Pegadaian Goes to Campus Wujudkan Generasi Muda Melek Finansial

Fibingunp – DEPOK – Pegadaian dengan Otoritas Jasa Keuangan (OJK) menyelenggarakan Pegadaian Goes to Campus dalam Universitas Indonesia (UI). Rencana ini bertujuan membekali siswa dengan wawasan keuangan yang tambahan luas dan juga memperkenalkan pengembangan pembangunan ekonomi berbasis emas yang aman serta menguntungkan, teristimewa di menghadapi era digital yang digunakan penuh dengan tantangan finansial, literasi keuangan menjadi kunci utama bagi generasi muda.
Acara yang tersebut diselenggarakan di area Auditorium Soeria Atmadja, Fakultas Kondisi Keuangan juga Bisnis UI ini dibuka oleh Pemimpin PT Pegadaian Wilayah Ibukota 1, Ngadenan. Dalam sambutannya, beliau menekankan bahwa generasi muda harus memiliki keterampilan pengelolaan keuangan yang digunakan baik agar dapat mencapai stabilitas finansial dalam masa depan.

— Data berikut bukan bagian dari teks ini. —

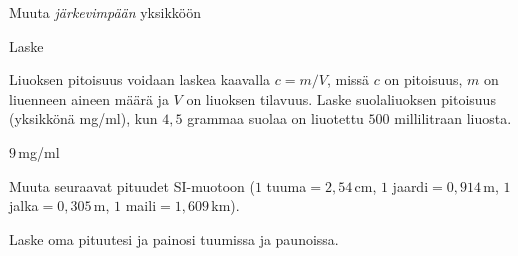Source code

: \begin{tehtavasivu}
\begin{tehtava}
Muuta \emph{järkevimpään} yksikköön
\begin{vastaus}
\end{vastaus}
\end{tehtava}

\begin{tehtava}
Laske
\begin{vastaus}
\end{vastaus}
\end{tehtava}

\begin{tehtava}
Liuoksen pitoisuus voidaan laskea kaavalla $c=m/V$, missä $c$ on pitoisuus, $m$ on liuenneen aineen määrä ja $V$ on liuoksen tilavuus. Laske suolaliuoksen pitoisuus (yksikkönä mg/ml), kun $4,5$ grammaa suolaa on liuotettu $500$ millilitraan liuosta. %
\begin{vastaus}
$9$\,mg/ml
\end{vastaus}
\end{tehtava}

\begin{tehtava}
Muuta seuraavat pituudet SI-muotoon ($1$ tuuma$ = 2,54$\,cm, $1$ jaardi$ = 0,914$\,m, $1$ jalka$ = 0,305$\,m, $1$ maili$ = 1,609$\,km). \\
\begin{vastaus}
\end{vastaus}
\end{tehtava}

\begin{tehtava}
Laske oma pituutesi ja painosi tuumissa ja paunoissa.
\end{tehtava}


\end{tehtavasivu}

“Pegadaian sangat terbuka untuk generasi muda agar lebih besar melek investasi. Generasi muda perlu punya pengelolaan keuangan yang tersebut baik untuk mencapai financial freedom di area masa depan, kemudian seluruh karyawan atau Insan Pegadaian siap membantu publik pada berinvestasi, khususnya pada hasil layanan Bank Emas Pegadaian,” ujar Ngadenan, Rabu (5/3/2025).

Sementara Arief Wibisono Lubis yang dimaksud merupakan Wakil Dekan Area Pendidikan, Penelitian dan juga Kemahasiswaan Fakultas Kondisi Keuangan lalu Bisnis UI turut menyampaikan antusiasmenya terkait kegiatan ini.
“Kami sangat menyambut kegiatan literasi finansial seperti ini, UI juga terbilang banyak mengadakan kegiatan literasi finansial sebab menyadari pentingnya inklusi keuangan bagi seluruh mahasiswa,” ucapnya.
Kegiatan ini diisi dengan paparan tentang Kegiatan Usaha Bulion di Perspektif UU Nomor 4 Tahun 2023 dari Andi Tito Pratama, Kepala Bagian Direktorat Pengaturan Lembaga Pembiayaan, Organisasi Modal Ventura, Lembaga Keuangan Mikro juga Lembaga Jasa Keuangan Lainnya (PVML) OJK. Terutama peran regulasi di menjaga lingkungan keuangan yang digunakan sehat juga transparan, termasuk pada lapangan usaha bullion.
Tidak cuma itu, acara ini juga mendiskusikan berbagai tantangan yang dimaksud dihadapi generasi muda pada menjalankan keuangan. Tasya Kamila, sebagai public figure yang digunakan merupakan generasi milenial bergerak berinvestasi, berbagi pengalaman tentang pentingnya literasi finansial bagi generasi muda.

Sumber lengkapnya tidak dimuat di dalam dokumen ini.